For a company with a long history of great male dancers, keeping that tradition alive is important. (Even August Bournonville, who is now most famous for his choreography, began his acclaimed career as a dancer with the RDB.) More recently, greats like Erik Bruhn, Flemming Flindt and Peter Martins (now the ballet master in chief of New York City Ballet) have made their contributions, but the current generation is
itching to make its own mark.
Morning class is separated into men’s and women’s classes a few days a week, something that Nicolai Hansen, a soloist since 2004, appreciates. “There is more time to focus on big jumps,” he says. “I also like the fact that a men’s class will have fewer people in the room than a mixed class.”
Aside from the extra space, Hansen also senses a different mood in the men’s classes. “It’s a more focused atmosphere,” Hansen says. “It sounds contradictory, but what I mean is that I find that we have a more relaxed approach than the girls. Where I think the girls are a bit more ‘uptight,’ we joke around and laugh a bit more, even though we work hard.”
Today’s class is the beginning of a 12-plus-hour day that includes rehearsal for an upcoming première and a performance in the evening, but for now, with considerable concentration, they focus on preparing their bodies to dance.

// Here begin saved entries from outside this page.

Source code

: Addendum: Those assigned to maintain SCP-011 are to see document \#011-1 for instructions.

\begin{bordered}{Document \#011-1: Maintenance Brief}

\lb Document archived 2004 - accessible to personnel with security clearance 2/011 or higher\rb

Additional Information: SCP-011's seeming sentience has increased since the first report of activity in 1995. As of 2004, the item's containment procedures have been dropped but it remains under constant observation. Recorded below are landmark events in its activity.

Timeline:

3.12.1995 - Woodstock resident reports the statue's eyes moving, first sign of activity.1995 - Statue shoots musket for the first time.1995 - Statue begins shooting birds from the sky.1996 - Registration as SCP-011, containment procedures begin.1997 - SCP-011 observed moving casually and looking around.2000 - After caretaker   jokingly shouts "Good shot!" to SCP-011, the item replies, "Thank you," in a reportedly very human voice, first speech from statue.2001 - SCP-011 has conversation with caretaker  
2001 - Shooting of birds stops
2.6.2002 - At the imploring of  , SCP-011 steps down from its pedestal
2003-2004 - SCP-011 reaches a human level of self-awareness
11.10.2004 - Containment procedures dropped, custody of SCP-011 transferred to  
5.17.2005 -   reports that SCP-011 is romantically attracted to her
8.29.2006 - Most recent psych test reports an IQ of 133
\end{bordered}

“I try to get in half an hour before class to warm up,” says Tim Matiakis, who has also been a soloist since 2004. “I have different ways to warm up. Certain days, it’s enough to just stretch out my muscles from the day before. Other days, I prefer to warm up on the Pilates machine, and then again, some days I do great classes by waking up late and showing up at the last minute.”
By the end of a 35-minute barre that includes increasingly intricate and precise foot- and legwork and time to stretch, the men have shed their warm-up gear. In the center, everything from the adagio to assorted manèges at the end involves either turning or jumping.
“I like doing the barre,” says Hansen. “But I always felt that it was a little like a necessity or a routine—waking up, getting warm, cleaning the basics—getting to center is more like fun.”
While it may be enjoyable to spin and leap, the center is serious business. “In men’s class, you have to concentrate more at the end of the class, because that’s where all the big jumps and big turns that you don’t do every day happen,” says Matiakis. And perhaps even more so than when they were students, each class needs to yield results. “I try and approach it with a goal, not necessarily just for that class, but maybe a goal that I’ve set up to accomplish in a certain amount of time. I explore correcting a step or different possibilities of moving or phrasing, what the dynamic must be for the step to look its best, and so on.”
It’s hard work, and although some dancers leave to go to rehearsal or to tend to an injury, most stick it out until the end.
“I believe always doing full class will benefit you in the long run,” says Hansen. “It’s just sort of an anticlimax not finishing it. And, for me, it’s also a little like a reward for doing the barre.”